### Data excerpts:
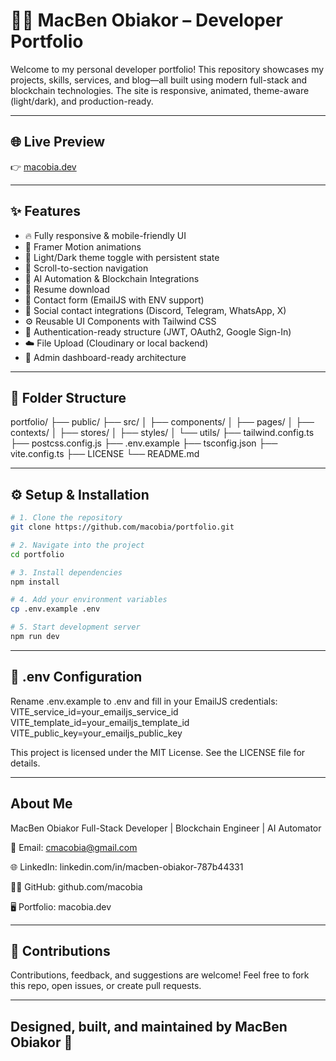 # 🧑‍💻 MacBen Obiakor – Developer Portfolio

Welcome to my personal developer portfolio! This repository showcases my projects, skills, services, and blog—all built using modern full-stack and blockchain technologies. The site is responsive, animated, theme-aware (light/dark), and production-ready.

---

## 🌐 Live Preview

👉 [macobia.dev](https://your-live-site-url.com)

---

## ✨ Features

- 🔥 Fully responsive & mobile-friendly UI
- 🎨 Framer Motion animations
- 🌙 Light/Dark theme toggle with persistent state
- 🔗 Scroll-to-section navigation
- 🧠 AI Automation & Blockchain Integrations
- 📂 Resume download
- 📧 Contact form (EmailJS with ENV support)
- 📱 Social contact integrations (Discord, Telegram, WhatsApp, X)
- ⚙️ Reusable UI Components with Tailwind CSS
- 🔐 Authentication-ready structure (JWT, OAuth2, Google Sign-In)
- ☁️ File Upload (Cloudinary or local backend)
- 🧩 Admin dashboard-ready architecture

---

## 📂 Folder Structure
portfolio/
├── public/
├── src/
│ ├── components/
│ ├── pages/
│ ├── contexts/
│ ├── stores/
│ ├── styles/
│ └── utils/
├── tailwind.config.ts
├── postcss.config.js
├── .env.example
├── tsconfig.json
├── vite.config.ts
├── LICENSE
└── README.md

---

## ⚙️ Setup & Installation

```bash
# 1. Clone the repository
git clone https://github.com/macobia/portfolio.git

# 2. Navigate into the project
cd portfolio

# 3. Install dependencies
npm install

# 4. Add your environment variables
cp .env.example .env

# 5. Start development server
npm run dev

```
---
## 📄 .env Configuration
Rename .env.example to .env and fill in your EmailJS credentials:
VITE_service_id=your_emailjs_service_id
VITE_template_id=your_emailjs_template_id
VITE_public_key=your_emailjs_public_key

This project is licensed under the MIT License. See the LICENSE file for details.

---
## About Me
MacBen Obiakor
Full-Stack Developer | Blockchain Engineer | AI Automator

📧 Email: cmacobia@gmail.com

🌐 LinkedIn: linkedin.com/in/macben-obiakor-787b44331

🧑‍💻 GitHub: github.com/macobia

🖥️ Portfolio: macobia.dev

---
##  🙌 Contributions
Contributions, feedback, and suggestions are welcome! Feel free to fork this repo, open issues, or create pull requests.

---
## Designed, built, and maintained by MacBen Obiakor 🌟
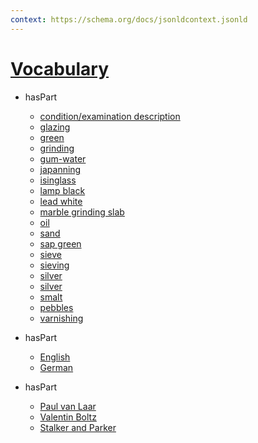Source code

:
 ```yaml
---
context: https://schema.org/docs/jsonldcontext.jsonld
---
```


# [Vocabulary]("Dataset")

* hasPart
  * [condition/examination description](http://vocab.getty.edu/aat/300435425)
  * [glazing](http://vocab.getty.edu/aat/300404385 "Action")
  * [green](http://vocab.getty.edu/aat/300013754)
  * [grinding](http://vocab.getty.edu/aat/300053090 "Action")
  * [gum-water](http://vocab.getty.edu/aat/300012866 "ChemicalSubstance")
  * [japanning](http://vocab.getty.edu/aat/300053797 "Action")
  * [isinglass](http://vocab.getty.edu/aat/300013754 "ChemicalSubstance")
  * [lamp black](http://vocab.getty.edu/aat/300013173)
  * [lead white](http://vocab.getty.edu/aat/300013754)
  * [marble grinding slab](http://vocab.getty.edu/aat/300128438 "Thing")
  * [oil](http://vocab.getty.edu/aat/300014254 "ChemicalSubstance")
  * [sand](http://vocab.getty.edu/aat/300014341 "ChemicalSubstance")
  * [sap green](http://vocab.getty.edu/aat/300013445)
  * [sieve](http://vocab.getty.edu/aat/300201088 "Thing")
  * [sieving](http://vocab.getty.edu/aat/300379980 "Action")
  * [silver](http://vocab.getty.edu/aat/300011029 "ChemicalSubstance")
  * [silver](http://vocab.getty.edu/aat/300011029 "ChemicalSubstance")
  * [smalt](http://vocab.getty.edu/aat/300013293 "ChemicalSubstance")
  * [pebbles](http://vocab.getty.edu/aat/300011691 "ChemicalSubstance")
  * [varnishing](http://vocab.getty.edu/aat/300053825 "Action")

* hasPart
  * [English](http://vocab.getty.edu/aat/300388277 "Language")
  * [German](http://vocab.getty.edu/aat/300388344 "Language")

* hasPart
  * [Paul van Laar](mailto:p.van.laar@rijksmuseum.nl "Person")
  * [Valentin Boltz](http://www.wikidata.org/entity/Q2508243 "Person")
  * [Stalker and Parker](http://www.wikidata.org/entity/Q99674505 "Organization")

### Exercise brief:
In the data above, each line holding "built" is to be found and copied.

### Solution to this problem:
Welcome to my personal developer portfolio! This repository showcases my projects, skills, services, and blog—all built using modern full-stack and blockchain technologies. The site is responsive, animated, theme-aware (light/dark), and production-ready.
## Designed, built, and maintained by MacBen Obiakor 🌟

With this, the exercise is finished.